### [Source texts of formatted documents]
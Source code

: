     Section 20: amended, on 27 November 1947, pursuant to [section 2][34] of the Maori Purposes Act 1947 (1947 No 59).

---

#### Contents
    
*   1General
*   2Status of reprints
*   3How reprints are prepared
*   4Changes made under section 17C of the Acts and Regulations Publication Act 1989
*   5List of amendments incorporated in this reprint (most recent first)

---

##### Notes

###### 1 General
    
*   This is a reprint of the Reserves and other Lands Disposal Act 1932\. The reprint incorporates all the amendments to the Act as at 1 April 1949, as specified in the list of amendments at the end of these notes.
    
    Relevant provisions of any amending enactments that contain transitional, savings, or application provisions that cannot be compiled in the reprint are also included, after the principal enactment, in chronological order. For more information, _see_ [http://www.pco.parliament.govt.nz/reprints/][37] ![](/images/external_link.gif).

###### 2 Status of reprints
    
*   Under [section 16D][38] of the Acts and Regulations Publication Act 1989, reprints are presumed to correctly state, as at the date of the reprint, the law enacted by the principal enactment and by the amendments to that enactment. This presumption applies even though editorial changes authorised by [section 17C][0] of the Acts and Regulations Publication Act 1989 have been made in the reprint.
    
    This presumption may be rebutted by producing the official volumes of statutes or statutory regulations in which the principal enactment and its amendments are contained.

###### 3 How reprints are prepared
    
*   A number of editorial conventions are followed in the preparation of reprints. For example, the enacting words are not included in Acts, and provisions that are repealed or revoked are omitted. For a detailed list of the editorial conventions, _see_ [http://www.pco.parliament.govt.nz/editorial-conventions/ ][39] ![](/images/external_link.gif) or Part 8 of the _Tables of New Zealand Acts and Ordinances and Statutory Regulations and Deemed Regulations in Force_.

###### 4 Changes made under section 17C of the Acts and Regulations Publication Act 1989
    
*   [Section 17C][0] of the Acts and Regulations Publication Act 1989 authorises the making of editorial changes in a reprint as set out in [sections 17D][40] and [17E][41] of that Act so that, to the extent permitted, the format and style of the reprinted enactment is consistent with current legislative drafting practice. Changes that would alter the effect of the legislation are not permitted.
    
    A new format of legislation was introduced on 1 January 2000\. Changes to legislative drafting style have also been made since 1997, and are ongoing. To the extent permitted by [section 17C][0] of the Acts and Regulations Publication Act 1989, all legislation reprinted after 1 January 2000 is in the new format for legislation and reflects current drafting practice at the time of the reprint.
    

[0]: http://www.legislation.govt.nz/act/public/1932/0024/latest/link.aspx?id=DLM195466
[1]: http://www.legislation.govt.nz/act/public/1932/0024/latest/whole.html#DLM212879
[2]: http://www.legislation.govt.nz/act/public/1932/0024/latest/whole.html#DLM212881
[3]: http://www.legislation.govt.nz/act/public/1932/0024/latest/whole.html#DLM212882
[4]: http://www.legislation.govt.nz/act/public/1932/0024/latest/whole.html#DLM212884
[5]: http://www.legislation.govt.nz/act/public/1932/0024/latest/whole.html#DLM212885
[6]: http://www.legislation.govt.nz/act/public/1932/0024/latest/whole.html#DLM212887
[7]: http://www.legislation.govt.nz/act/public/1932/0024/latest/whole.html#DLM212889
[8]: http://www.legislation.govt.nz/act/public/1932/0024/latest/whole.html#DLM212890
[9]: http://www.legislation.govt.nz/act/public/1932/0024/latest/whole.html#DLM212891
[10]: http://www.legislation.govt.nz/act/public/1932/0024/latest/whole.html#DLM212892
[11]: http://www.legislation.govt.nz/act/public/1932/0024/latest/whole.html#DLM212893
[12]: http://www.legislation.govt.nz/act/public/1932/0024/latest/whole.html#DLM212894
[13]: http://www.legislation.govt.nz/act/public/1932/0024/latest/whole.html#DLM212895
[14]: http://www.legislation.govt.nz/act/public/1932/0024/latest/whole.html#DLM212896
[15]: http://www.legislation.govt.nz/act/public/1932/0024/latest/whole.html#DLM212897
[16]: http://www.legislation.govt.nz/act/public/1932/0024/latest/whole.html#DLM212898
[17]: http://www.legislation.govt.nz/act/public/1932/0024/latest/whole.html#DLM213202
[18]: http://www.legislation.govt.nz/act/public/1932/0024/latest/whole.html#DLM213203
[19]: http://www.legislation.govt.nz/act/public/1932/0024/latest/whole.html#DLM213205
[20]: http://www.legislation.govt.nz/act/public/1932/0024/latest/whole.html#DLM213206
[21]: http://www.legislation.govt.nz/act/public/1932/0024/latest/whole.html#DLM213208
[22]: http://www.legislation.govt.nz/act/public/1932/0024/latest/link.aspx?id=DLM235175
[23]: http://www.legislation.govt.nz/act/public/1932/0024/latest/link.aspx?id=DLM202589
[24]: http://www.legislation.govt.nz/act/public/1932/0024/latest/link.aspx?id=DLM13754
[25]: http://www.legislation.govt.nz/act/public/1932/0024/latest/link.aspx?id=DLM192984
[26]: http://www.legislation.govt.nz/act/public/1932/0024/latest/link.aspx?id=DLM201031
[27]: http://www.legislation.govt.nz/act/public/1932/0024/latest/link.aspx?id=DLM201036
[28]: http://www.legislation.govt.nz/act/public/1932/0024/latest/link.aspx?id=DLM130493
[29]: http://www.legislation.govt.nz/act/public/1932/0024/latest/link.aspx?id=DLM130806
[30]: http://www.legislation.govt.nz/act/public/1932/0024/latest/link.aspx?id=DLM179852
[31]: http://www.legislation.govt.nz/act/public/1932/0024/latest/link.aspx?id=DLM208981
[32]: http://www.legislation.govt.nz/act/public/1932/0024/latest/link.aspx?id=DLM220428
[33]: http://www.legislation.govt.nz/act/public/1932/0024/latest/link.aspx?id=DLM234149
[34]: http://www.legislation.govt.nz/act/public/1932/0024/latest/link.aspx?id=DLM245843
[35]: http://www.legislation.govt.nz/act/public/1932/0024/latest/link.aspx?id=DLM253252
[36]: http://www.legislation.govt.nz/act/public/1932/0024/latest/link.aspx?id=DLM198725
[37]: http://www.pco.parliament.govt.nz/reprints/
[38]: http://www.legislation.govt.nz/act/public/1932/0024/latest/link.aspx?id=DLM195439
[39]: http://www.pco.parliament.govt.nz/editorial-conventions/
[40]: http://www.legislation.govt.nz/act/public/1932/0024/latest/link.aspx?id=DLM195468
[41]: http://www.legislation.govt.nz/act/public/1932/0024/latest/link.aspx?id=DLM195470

### [Brief]
Work through the entries, filtering for the string "prepared", and copy each line that holds it.

### [Response]
*   3How reprints are prepared
###### 3 How reprints are prepared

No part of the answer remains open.